▶ [Task objective] Scan the material for the string "begin" and copy out every line in which it occurs.

▶ [Records for the exercise]
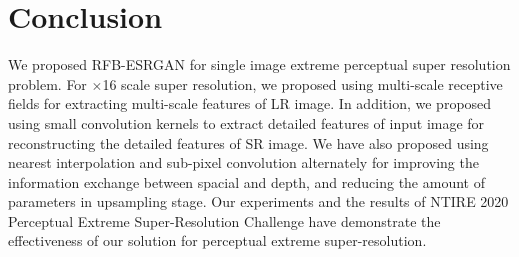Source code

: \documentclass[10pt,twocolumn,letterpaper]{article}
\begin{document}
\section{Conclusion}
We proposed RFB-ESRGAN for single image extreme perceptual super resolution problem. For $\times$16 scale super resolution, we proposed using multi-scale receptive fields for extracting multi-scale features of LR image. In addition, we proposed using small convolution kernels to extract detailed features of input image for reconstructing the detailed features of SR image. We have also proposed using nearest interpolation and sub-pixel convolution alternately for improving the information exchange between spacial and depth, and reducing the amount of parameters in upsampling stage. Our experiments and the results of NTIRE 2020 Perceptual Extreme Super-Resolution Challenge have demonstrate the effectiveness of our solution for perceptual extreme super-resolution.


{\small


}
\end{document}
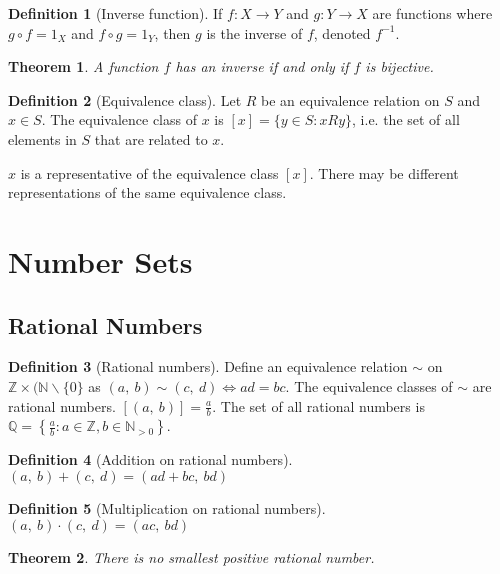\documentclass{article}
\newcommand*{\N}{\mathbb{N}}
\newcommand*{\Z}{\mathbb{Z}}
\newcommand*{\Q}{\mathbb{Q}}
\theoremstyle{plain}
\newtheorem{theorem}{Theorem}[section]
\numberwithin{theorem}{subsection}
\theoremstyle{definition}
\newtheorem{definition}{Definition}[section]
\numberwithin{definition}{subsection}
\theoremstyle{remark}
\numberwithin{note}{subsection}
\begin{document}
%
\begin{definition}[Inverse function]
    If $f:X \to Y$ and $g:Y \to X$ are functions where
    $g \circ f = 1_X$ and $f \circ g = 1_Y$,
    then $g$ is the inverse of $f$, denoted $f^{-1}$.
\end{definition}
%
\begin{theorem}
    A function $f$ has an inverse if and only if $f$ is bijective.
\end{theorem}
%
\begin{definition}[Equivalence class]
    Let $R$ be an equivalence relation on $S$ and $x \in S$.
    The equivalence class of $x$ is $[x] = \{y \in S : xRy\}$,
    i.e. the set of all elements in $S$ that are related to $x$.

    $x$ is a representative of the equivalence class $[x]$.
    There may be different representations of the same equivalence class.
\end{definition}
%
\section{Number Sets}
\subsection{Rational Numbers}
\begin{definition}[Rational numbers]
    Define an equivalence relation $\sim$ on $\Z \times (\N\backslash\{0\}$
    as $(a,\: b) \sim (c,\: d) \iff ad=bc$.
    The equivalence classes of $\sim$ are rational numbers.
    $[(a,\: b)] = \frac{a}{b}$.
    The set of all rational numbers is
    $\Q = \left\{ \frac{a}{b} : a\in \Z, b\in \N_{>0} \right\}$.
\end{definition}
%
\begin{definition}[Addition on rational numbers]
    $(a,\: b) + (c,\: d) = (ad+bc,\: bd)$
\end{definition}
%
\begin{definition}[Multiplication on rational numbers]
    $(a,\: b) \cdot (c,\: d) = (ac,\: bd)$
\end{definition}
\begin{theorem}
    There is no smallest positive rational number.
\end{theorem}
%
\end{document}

▶ [Answer box]
\begin{document}
\begin{document}
\begin{definition}[Inverse function]
\begin{theorem}
\begin{definition}[Equivalence class]
\begin{definition}[Rational numbers]
\begin{definition}[Addition on rational numbers]
\begin{definition}[Multiplication on rational numbers]
\begin{theorem}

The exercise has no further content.